Work to be completed: All lines from the one with "TODO this doesn't" through the final line below are to be reproduced exactly; omit the others.
-- Data supplied follows --
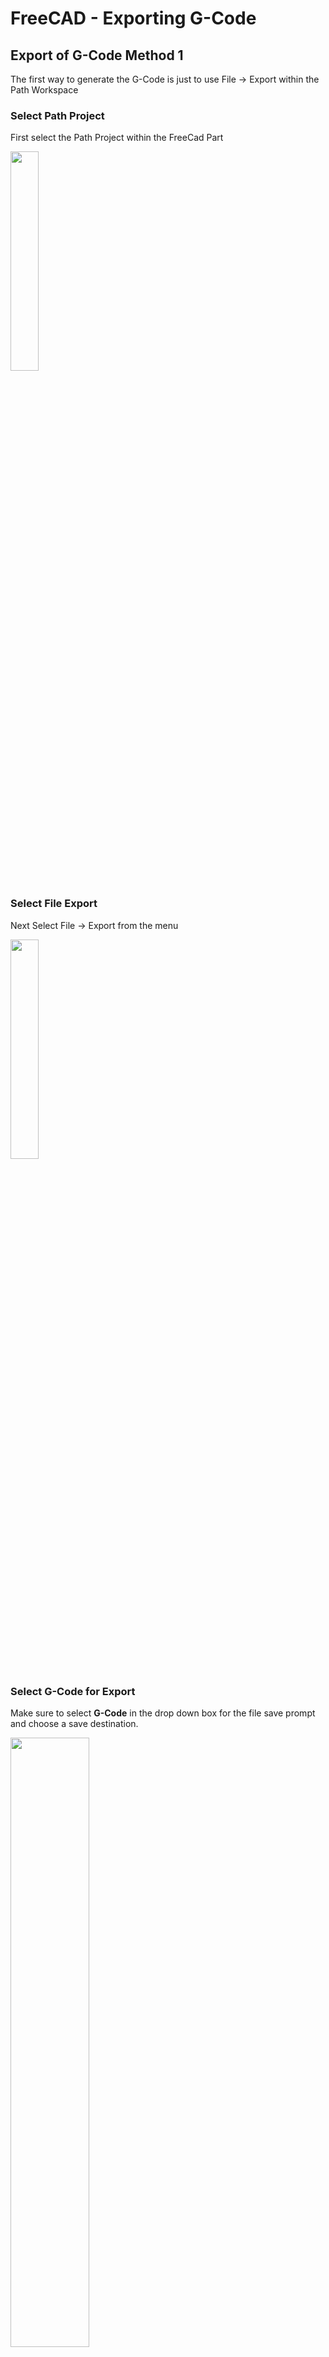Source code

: # FreeCAD - Exporting G-Code


## Export of G-Code Method 1

The first way to generate the G-Code is just to use File -> Export within the Path Workspace

### Select Path Project

First select the Path Project within the FreeCad Part

<a href="../../images/FreeCad/Export-GCode/SelectProject.png"><img src="../../images/FreeCad/Export-GCode/SelectProject.png" height="30%" width="30%" ></a> <br>


### Select File Export

Next Select File -> Export from the menu

<a href="../../images/FreeCad/Export-GCode/FileExport.png"><img src="../../images/FreeCad/Export-GCode/FileExport.png" height="30%" width="30%" ></a> <br>


### Select G-Code for Export

Make sure to select **G-Code** in the drop down box for the file save prompt <br>
and choose a save destination.

<a href="../../images/FreeCad/Export-GCode/FileSave1.png"><img src="../../images/FreeCad/Export-GCode/FileSave1.png" height="50%" width="50%" ></a> <br>


### Choose the Post Processor

Next we need to choose a file pre-processor, some devices need a bit of special formatting for the G-Code.
The pre-processor typically handles this for different devices, with FreeCAD this is typically a python script <br>
I believe selecting **linuxcnc_post** should be good enough for grbl (TODO this needs to be tested)

<a href="../../images/FreeCad/Export-GCode/PostProc1.png"><img src="../../images/FreeCad/Export-GCode/PostProc1.png" height="30%" width="30%" ></a> <br>


### G-Code Preview

Finally, we should get a preview of the G-Code in a window before it saves it

<a href="../../images/FreeCad/Export-GCode/GCode-Preview.png"><img src="../../images/FreeCad/Export-GCode/GCode-Preview.png" height="40%" width="40%" ></a> <br>


## Export of G-Code Method 2

Another way to export the G-Code is to setup the project with a predefined file path and pre-processor so you don't have to keep clicking lots of buttons each time etc.


### Set the Output File Path

First select the project <br>
In the bottom window underneath there should be a field called Output File, this can be used to set the output path for the generated G-Code

<a href="../../images/FreeCad/Export-GCode/SelectProject2.png"><img src="../../images/FreeCad/Export-GCode/SelectProject2.png" height="30%" width="30%" ></a> <br>


### Set the Pre-processor

By selecting the Machine node under the Path Project it should be possible to select the pre-processor here

<a href="../../images/FreeCad/Export-GCode/PostProc2.png"><img src="../../images/FreeCad/Export-GCode/PostProc2.png" height="30%" width="30%" ></a> <br>

TODO this doesn't seem to work under Windows, I think this is a bug that causes this only to work under Linux at the moment


### Click the Post Process Button

Finally, we can click the post process button on the toolbar to get a preview / save the part / generate the G-Code

<a href="../../images/FreeCad/Export-GCode/PostProc3.png"><img src="../../images/FreeCad/Export-GCode/PostProc3.png" height="50%" width="50%" ></a> <br>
-- Data supplied concluded --
Answer to this exercise:
TODO this doesn't seem to work under Windows, I think this is a bug that causes this only to work under Linux at the moment


### Click the Post Process Button

Finally, we can click the post process button on the toolbar to get a preview / save the part / generate the G-Code

<a href="../../images/FreeCad/Export-GCode/PostProc3.png"><img src="../../images/FreeCad/Export-GCode/PostProc3.png" height="50%" width="50%" ></a> <br>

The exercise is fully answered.